Abstract

Insanity as a defence against criminal conduct has been known since antiquity. Going through significant reformulations across centuries, different jurisdictions across the globe, including Nigeria, have come to adopt various strains of the insanity defence, with the presence of mental disorder being the causative mechanism of the crime as their central theme. A critical ingredient in the Nigerian insanity plea is the presence of 'mental disease' or 'natural mental infirmity' as the basis for the lack of capacity in certain cognitive and behavioural domains resulting in the offence. Mental disorders, which are the biomedical formulations of this critical legal constituent are primarily subjective experiences with variable objective features.
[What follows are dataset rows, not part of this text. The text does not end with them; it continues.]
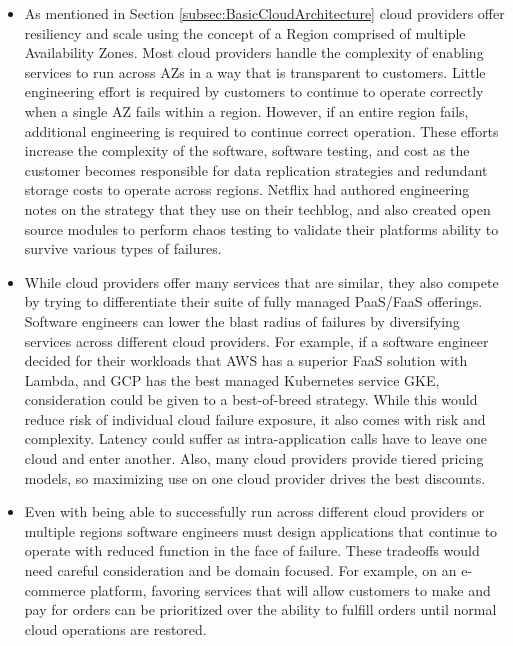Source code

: \documentclass[conference]{IEEEtran}
\begin{document}
\begin{itemize}
	\item As mentioned in Section \ref{subsec:BasicCloudArchitecture} cloud providers offer resiliency and scale using the concept of a Region comprised of multiple Availability Zones.  Most cloud providers handle the complexity of enabling services to run across AZs in a way that is transparent to customers.  Little engineering effort is required by customers to continue to operate correctly when a single AZ fails within a region.  However, if an entire region fails, additional engineering is required to continue correct operation. These efforts increase the complexity of the software, software testing, and cost as the customer becomes responsible for data replication strategies and redundant storage costs to operate across regions. Netflix had authored engineering notes on the strategy that they use on their techblog\cite{NetflixMultiRegion}, and also created open source modules to perform chaos testing to validate their platforms ability to survive various types of failures. 
	
	\item While cloud providers offer many services that are similar, they also compete by trying to differentiate their suite of fully managed PaaS/FaaS offerings.  Software engineers can lower the blast radius of failures by diversifying services across different cloud providers.  For example, if a software engineer decided for their workloads that AWS has a superior FaaS solution with Lambda, and GCP has the best managed Kubernetes service GKE, consideration could be given to a best-of-breed strategy.  While this would reduce risk of individual cloud failure exposure, it also comes with risk and complexity.  Latency could suffer as intra-application calls have to leave one cloud and enter another.  Also, many cloud providers provide tiered pricing models, so maximizing use on one cloud provider drives the best discounts.  
	
	\item Even with being able to successfully run across different cloud providers or multiple regions software engineers must design applications that continue to operate with reduced function in the face of failure.  These tradeoffs would need careful consideration and be domain focused.  For example, on an e-commerce platform, favoring services that will allow customers to make and pay for orders can be prioritized over the ability to fulfill orders until normal cloud operations are restored. 
	

\end{itemize}
\end{document}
Using illustrative cases based on psycho-legal formulation as well as reform-oriented and fundamental legal research, it is shown that Nigerian courts have held that claims of insanity based on the accused person's evidence alone should be regarded as "suspect" and not to be "taken seriously." Thus, Nigerian judicial opinions rely on non-expert accounts of defendants' apparent behavioural abnormalities and reported familial vulnerability to mental illness, amongst other facts while conventionally discountenancing the defendants' plausible phenomenological experiences validated by expert psychiatric opinion in reaching a conclusion of legal insanity. While legal positivism would be supportive of the prevailing judicial attitude in entrenching the validity of the disposition in its tenuous precedential utility, legal realism invites the proponents of justice and fairness to interrogate the merit of such preferential views which are not supported by scientific evidence or philosophical reasoning. This paper argues that disregarding the subjective experience of the defendant, particularly in the presence of sustainable expert opinion when it stands unrebutted is not in the interest of justice. This judicial posturing towards mentally abnormal offenders should be reformed on the basis of current multidisciplinary knowledge. Learning from the South African legislation, formalising the involvement of mental health professionals in insanity plea cases, ensures that courts are guided by professional opinion and offers a model for reform.